Vamos, que puede ser ambas cosas. ¿Es así? Lo cual quiere decir que mi respuesta en el primer mensaje del hilo era correcta y en un examen me la tienen que dar por buena
This “Developing countries *could *overcome the child labor problem”


¿Cómo discernir o discriminar cuando es "pude" y cuando "podría" cuando leemos un "could"? Se presta a la ambigüedad


----------



## Artifacs

anahiseri said:


> no, sería:  *yo podría haber hecho*


 Gracias


----------



## anahiseri

TioCamuñas, entiendo que estés disgustado por la frase que no te dieron por válida; a mí no me gusta nada el planteamiento de ese ejercicio, de verdad. Pero ten en cuenta que en la oración
 “Developing countries will be able to overcome the child labor problem” el verbo significa *serán capaces *
luego tendrá que poner lo que equivale a *fueron capaces,* y eso sería *was able,* porque el "could" es más bién podía, es decir indica capacidad de hacer algo, no el que lo hubieran hecho.


----------



## TioCamuñas

Para nada anahiseri. 
Yo tenia entendido que "will be able" se usaba como forma futuro del verbo (can), y de hecho lo digo en el primer mensaje. Por lo tanto, si yo leo eso "will be able" asumo que es el futuro de (can), y lo paso al pasado con "could" que es la forma pasada de (can). Me puede sonar a "ser capaz" pero también entrará en contradicción con la forma futura de can, y ahí empiezan los problemas.
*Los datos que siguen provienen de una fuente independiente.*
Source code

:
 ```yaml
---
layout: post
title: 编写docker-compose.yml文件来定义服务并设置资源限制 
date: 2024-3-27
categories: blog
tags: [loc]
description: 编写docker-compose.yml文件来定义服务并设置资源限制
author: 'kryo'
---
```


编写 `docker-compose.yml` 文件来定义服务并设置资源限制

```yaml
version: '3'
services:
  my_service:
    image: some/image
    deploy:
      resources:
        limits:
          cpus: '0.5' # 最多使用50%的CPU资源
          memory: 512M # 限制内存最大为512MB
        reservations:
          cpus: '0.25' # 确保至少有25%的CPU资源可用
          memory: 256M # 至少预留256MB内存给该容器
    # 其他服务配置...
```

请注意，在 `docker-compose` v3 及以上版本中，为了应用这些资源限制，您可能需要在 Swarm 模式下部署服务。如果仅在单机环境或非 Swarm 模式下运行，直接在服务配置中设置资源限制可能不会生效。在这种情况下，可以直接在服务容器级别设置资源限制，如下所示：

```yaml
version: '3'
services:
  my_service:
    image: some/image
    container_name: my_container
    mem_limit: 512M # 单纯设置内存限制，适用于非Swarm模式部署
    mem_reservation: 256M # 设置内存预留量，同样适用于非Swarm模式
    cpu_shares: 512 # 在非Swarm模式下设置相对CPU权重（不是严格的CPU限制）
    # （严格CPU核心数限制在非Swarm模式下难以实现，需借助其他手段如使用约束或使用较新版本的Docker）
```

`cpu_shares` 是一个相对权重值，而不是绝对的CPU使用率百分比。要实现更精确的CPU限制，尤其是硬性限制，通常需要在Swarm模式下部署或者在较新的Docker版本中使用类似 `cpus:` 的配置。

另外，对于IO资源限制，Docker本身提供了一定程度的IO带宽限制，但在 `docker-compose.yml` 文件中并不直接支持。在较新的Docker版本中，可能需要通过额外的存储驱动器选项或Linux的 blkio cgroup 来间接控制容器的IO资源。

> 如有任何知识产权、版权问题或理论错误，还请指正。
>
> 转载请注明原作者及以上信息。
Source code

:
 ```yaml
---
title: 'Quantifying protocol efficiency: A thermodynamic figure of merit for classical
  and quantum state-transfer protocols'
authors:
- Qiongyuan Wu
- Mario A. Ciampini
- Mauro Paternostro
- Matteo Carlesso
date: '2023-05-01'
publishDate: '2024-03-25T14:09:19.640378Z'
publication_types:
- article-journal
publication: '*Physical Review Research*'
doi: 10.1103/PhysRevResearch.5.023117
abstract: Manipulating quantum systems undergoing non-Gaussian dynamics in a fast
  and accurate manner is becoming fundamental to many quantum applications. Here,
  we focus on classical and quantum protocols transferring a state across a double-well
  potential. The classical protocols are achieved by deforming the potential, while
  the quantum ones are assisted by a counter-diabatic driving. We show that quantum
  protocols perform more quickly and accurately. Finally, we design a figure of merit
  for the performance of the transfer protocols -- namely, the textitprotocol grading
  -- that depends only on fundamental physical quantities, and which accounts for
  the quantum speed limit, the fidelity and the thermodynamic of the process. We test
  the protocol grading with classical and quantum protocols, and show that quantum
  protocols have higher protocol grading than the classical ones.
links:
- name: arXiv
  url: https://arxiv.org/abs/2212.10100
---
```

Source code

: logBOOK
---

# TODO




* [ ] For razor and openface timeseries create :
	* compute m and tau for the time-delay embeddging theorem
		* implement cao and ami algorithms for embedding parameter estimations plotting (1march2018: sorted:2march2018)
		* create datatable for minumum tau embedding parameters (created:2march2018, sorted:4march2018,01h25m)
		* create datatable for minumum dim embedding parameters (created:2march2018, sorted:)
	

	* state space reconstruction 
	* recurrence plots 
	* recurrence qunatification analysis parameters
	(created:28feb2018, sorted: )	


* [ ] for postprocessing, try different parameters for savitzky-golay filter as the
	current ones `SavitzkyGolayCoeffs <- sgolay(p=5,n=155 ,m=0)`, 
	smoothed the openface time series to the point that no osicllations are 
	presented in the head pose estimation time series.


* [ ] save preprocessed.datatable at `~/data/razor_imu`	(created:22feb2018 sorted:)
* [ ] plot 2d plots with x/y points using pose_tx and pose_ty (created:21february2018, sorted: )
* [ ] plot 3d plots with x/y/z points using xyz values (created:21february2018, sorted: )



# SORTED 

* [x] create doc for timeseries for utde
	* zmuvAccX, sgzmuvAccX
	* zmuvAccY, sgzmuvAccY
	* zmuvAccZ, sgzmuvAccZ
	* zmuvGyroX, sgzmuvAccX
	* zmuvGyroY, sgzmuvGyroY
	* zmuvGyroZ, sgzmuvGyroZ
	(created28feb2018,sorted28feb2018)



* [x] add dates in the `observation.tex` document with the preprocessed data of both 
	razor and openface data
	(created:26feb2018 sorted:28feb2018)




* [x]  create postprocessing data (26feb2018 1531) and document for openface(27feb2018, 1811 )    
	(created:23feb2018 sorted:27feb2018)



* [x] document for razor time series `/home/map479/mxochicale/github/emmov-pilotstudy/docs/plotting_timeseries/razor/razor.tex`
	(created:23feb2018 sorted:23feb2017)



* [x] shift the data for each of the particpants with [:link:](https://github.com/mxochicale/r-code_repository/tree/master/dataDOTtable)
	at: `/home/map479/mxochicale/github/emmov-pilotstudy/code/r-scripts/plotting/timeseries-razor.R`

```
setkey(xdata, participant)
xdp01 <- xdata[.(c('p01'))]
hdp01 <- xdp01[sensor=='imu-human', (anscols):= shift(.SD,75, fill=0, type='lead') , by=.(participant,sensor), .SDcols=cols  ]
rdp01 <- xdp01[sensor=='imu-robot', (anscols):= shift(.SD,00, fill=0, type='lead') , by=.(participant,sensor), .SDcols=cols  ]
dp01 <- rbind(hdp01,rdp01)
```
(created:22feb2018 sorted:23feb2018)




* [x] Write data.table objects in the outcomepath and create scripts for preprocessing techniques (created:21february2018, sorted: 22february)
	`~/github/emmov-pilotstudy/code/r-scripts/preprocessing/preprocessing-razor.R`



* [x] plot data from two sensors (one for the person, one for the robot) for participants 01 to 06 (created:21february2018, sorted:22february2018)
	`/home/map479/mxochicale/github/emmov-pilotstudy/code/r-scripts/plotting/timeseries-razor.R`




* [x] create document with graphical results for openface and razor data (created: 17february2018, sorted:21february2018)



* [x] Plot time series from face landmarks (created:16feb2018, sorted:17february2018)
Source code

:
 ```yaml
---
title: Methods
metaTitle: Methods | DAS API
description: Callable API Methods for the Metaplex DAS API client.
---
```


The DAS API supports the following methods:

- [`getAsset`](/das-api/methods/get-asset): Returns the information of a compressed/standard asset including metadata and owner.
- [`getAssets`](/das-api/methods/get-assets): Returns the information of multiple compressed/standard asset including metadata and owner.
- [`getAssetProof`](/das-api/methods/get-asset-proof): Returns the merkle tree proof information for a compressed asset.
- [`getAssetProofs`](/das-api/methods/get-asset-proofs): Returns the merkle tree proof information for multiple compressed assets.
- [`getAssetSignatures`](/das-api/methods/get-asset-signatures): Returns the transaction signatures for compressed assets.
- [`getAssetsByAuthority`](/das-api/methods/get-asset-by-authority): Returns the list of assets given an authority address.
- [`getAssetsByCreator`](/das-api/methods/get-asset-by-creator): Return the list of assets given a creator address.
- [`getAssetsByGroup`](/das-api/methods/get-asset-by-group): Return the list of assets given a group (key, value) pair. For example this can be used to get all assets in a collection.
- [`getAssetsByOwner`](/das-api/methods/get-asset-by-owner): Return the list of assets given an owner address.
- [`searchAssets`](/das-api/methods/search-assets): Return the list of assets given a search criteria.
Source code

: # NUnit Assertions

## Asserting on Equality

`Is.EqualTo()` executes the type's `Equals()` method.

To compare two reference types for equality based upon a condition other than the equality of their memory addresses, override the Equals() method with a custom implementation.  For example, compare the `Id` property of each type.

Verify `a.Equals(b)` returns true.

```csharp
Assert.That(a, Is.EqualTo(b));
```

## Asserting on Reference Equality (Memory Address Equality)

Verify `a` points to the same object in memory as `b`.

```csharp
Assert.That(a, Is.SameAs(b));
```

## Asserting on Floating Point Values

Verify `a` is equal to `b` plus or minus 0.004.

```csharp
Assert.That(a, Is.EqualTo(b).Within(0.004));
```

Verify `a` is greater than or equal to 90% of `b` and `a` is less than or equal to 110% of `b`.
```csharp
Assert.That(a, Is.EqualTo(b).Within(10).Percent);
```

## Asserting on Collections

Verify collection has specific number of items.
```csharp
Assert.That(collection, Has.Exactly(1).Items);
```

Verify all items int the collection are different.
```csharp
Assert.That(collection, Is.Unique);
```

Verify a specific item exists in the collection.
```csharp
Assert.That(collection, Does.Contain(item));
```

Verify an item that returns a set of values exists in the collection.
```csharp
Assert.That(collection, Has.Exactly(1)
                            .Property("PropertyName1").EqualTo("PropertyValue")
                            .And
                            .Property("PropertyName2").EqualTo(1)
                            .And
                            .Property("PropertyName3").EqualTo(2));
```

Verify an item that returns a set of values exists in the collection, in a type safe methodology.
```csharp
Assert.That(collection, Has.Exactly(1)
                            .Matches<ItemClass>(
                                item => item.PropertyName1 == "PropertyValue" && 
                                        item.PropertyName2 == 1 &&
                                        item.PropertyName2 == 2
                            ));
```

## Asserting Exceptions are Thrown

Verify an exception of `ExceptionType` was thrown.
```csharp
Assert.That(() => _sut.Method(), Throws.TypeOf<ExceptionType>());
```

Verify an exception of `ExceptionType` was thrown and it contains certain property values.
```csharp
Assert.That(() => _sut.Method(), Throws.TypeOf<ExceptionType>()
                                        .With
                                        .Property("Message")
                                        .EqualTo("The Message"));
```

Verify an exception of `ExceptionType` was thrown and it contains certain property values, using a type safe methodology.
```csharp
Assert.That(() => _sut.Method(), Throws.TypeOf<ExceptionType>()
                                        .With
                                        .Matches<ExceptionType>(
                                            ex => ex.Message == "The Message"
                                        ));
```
-Yo podré... - I will be able to (verb). (incluyendo la preposición to)
-Yo seré capaz. - I will able. (sin to)

Esto no es exactamente lo mismo. En uno se usa el verbo (poder) y el otro el verbo (ser) junto al adjetivo "capaz". Si necesitas decir "seré capaz" a secas, sin decir ningún verbo más, usas la segunda forma. Y quedará claro que no significará "podré"

Me escribiste esto para negarme que "the committee members gave up because they *could not* determine who had cheated and who had not" no Significa: "Los miembros del comité se rindieron porque *no podrían* determinar quien copió y quien no." 



anahiseri said:


> No, TioCamuñas, fíjate lo que pone en mi post:
> 
> "COULD, cuando se usa como pasado (también puede ser condicional) corresponde a PODÍA."



Y ahora me respondes esto cuando dije que tu primera cita implicaba que 

“Developing countries *will be able to* overcome the child labor problem” from the future to the past tense."

significaba “Developing countries *could *overcome the child labor problem”



anahiseri said:


> TioCamuñas, entiendo que estés disgustado por la frase que no te dieron por válida; a mí no me gusta nada el planteamiento de ese ejercicio, de verdad. Pero ten en cuenta que en la oración
> “Developing countries will be able to overcome the child labor problem” el verbo significa *serán capaces *
> luego tendrá que poner lo que equivale a *fueron capaces,* y eso sería *was able,* porque el "could" es más bién podía, es decir indica capacidad de hacer algo, no el que lo hubieran hecho.



Lo siento pero no me aclaro. ¿Puede ser could "pude" en algún contexto? Estos ejemplos que he puesto están mal? *
Si es así*, como se diferencian "pude" de "podría" en inglés?
Ya sabes que en castellano no es lo mismo: Yo pude que Yo podría.

Además, el condicional en el contexto que nos ocupa, y parecido al español "podría" no se forma con el segundo condicional en inglés? 
*The second conditional. (if + past simple…would + infinitive) (could* puede sustituir a would pero tiene que indicarse con la clausula If que se trata de un condicional y el past simple antes de could, y no es el caso)


----------



## anahiseri

TioCamuñas said:


> En el enunciado está:
> the committee members gave up because they *could not* determine who had cheated and who had not
> 
> Y en la respuesta aparece como:
> Dartmouth officials *were not able to *determine exactly who had cheated and who had not, so they decided to declare all the accused students innocent.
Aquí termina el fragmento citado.